For assembly extensions, we identified 28 regions in the JGI 8x v2 Sitalica_164 assembly that were missing in TT8 with a minimum length of 400 kbp; Chr 5 is shown as an example in Fig. 3. We then made an insertion of leftover scaffolds and PE reads using the same multiple alignment approach. We were able to reduce the number of N’s from 20,961,137 bp to 7,847,864 by gap closure, and we finally increased the total length of the assembly from 415,411,431 bp to 479,782,239 bp by reference-guided extension (Table S5).

Figure 3
figure 3

MUMmer plot comparison of before (top) and after (bottom) reference-guided extension for chromosome 5.

The x-axis represents our assembled chromosome 5 and the y-axis represents JGI 8x v2 Sitalica_164 chromosome 5. The top panel showed that there were 5 regions over 400 kb in length that were present in JGI 8x v2 Sitalica_164 but not in TT8, with the most noticeable gap at the 33 Mbp to 38 Mbp x-axis range (indicated by a blue arrow). The bottom panel shows the final assembly that the horizontal gap has now been closed by an extension at 33 Mbp assembled by the leftover scaffolds and PE reads. The vertical gap is unchanged as it represents a portion of chromosome 5 absent in JGI 8x v2 Sitalica_164.

Compared to the JGI 8x v2 Sitalica_164 assembly and the BGI assembly Millet_scaffoldVersion2.3 (ftp://ftp.genomics.org.cn/pub/Foxtail_millet/genome_assembly/Millet_scaffoldVersion2.3.fa.gz), our TT8 assembly is substantially more complete in terms of total length (relative to the estimated genome size of 490 Mbp) with a much lower number of N bases, leading to longer lengths of N50, N75 and N95 (Table 1). In view of the difference in total length between the TT8 assembly and the JGI 8x v2 Sitalica_164 assembly (total 477 vs. 405 Mbp), the difference between L50 = 5 (this study) and L50 = 4 (JGI 8x v2 Sitalica_164) is insignificant. An L95 = 9 means that over 95% of our genome draft is mapped to the nine chromosomes and each of our individual chromosomes is longer in length than the JGI 8x v2 Sitalica_164 counterpart.
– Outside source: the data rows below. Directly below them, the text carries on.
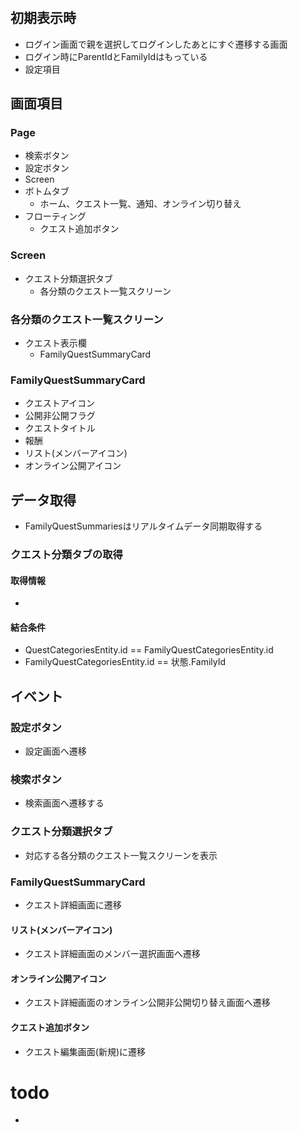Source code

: # 

## 初期表示時
- ログイン画面で親を選択してログインしたあとにすぐ遷移する画面
- ログイン時にParentIdとFamilyIdはもっている
- 設定項目

## 画面項目
### Page
- 検索ボタン
- 設定ボタン
- Screen
- ボトムタブ
  - ホーム、クエスト一覧、通知、オンライン切り替え
- フローティング
  - クエスト追加ボタン

### Screen
- クエスト分類選択タブ
  - 各分類のクエスト一覧スクリーン

### 各分類のクエスト一覧スクリーン

- クエスト表示欄
  - FamilyQuestSummaryCard
  
### FamilyQuestSummaryCard
- クエストアイコン
- 公開非公開フラグ
- クエストタイトル
- 報酬
- リスト(メンバーアイコン)
- オンライン公開アイコン

## データ取得
- FamilyQuestSummariesはリアルタイムデータ同期取得する
### クエスト分類タブの取得
#### 取得情報
- 

#### 結合条件
- QuestCategoriesEntity.id == FamilyQuestCategoriesEntity.id
- FamilyQuestCategoriesEntity.id == 状態.FamilyId

## イベント
### 設定ボタン
- 設定画面へ遷移

### 検索ボタン
- 検索画面へ遷移する

### クエスト分類選択タブ
- 対応する各分類のクエスト一覧スクリーンを表示

### FamilyQuestSummaryCard
- クエスト詳細画面に遷移

#### リスト(メンバーアイコン)
- クエスト詳細画面のメンバー選択画面へ遷移

#### オンライン公開アイコン
- クエスト詳細画面のオンライン公開非公開切り替え画面へ遷移

#### クエスト追加ボタン
- クエスト編集画面(新規)に遷移

# todo
-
We also ran CEGMA to verify genome completeness using known ultra-conserved genes23, and found the results among all three assemblies to be approximately the same. It should be noted that there is one area where the JGI 8x v2 Sitalica_164 assembly is better, which is in the total number of scaffolds and gaps, thanks to the native large contig nature of BAC sequencing compared to our Illumina PE reads (Table 1).

Table 1 Comparison among the TT8 assembly, JGI 8x v2 Sitalica_164 and Millet_scaffoldVersion2.3.

Our initial assembly with ALLPATHS-LG alone did not generate an assembly that was more complete than those of JGI’s 8x v2 Sitalica_164 and BGI’s Millet_scaffoldVersion2.3. Several repeat regions posted an obstacle for the assembler that was also noted by others11,12,24. The obstacle could be one reason why assembly attempts until now had only reconstructed ~85% of the genome and explains our 4% increase in maskable repeat content over Millet_scaffoldVersion2.3 (Table S6). Nevertheless, there is definitely novel information in the remaining 15% that is not repeats as shown by our annotation results below.

Annotation

Overall annotation statistics

For our annotation analysis we primarily focused on transcripts, proteins and functional annotation in comparison with JGI 8x v2 Sitalica_164 and BGI Millet_scaffoldVersion2.3 (Table 2). Our initial gene prediction from running MAKER225 with SNAP26 and GeneMark27 predicted 44,292 gene models in the TT8 assembly. Among the predicted gene model hits, 91.5% were annotated to plant genes in millet, maize, switchgrass and rice. After additional efforts of contamination removal with adaptor trimming and screening (see Methods), the remaining 8.5% gene models were mapped to fungi, animals and/or bacteria. These non-plant gene models were located in the 9 chromosome scaffolds and did not replace any of the non-chromosome scaffolds (i.e., orphan fragments not anchored to the TT8 assembly’s chromosomal scaffolds). The 44,292 predicted gene models cover over 10% length of the genome draft (49 Mbp of 477 Mbp). We used BLAST with NCBI’s non-redundant (nr) database and Pfam28 to collect hits and significance values among assemblies. Our number of predicted genes and functional annotation unique terms are all greater than those in JGI 8x v2 Sitalica_164 and BGI Millet_scaffoldVersion2.3 (Table 2).

Table 2 Comparison of predicted annotation results in three foxtail millet genome assemblies.

Although an earlier study11 reported only 24,000~29,000 annotated genes in JGI’s dataset, their annotated sequence files contained 40,599 predicted transcripts and proteins. This is due to their conservative qualification of a fully annotated gene model based on a high confidence statistic and filtering of genes that do not align to a known grass gene11. Searching by BLAT alignment29 with our predicted transcripts as queries, we found our transcripts aligned and covered 33,259 of JGI 8x v2 Sitalica_164′s 40,599 predicted transcripts (82%). Among those, 11,156 of TT8 transcripts shared over 99% similarity to their homologs.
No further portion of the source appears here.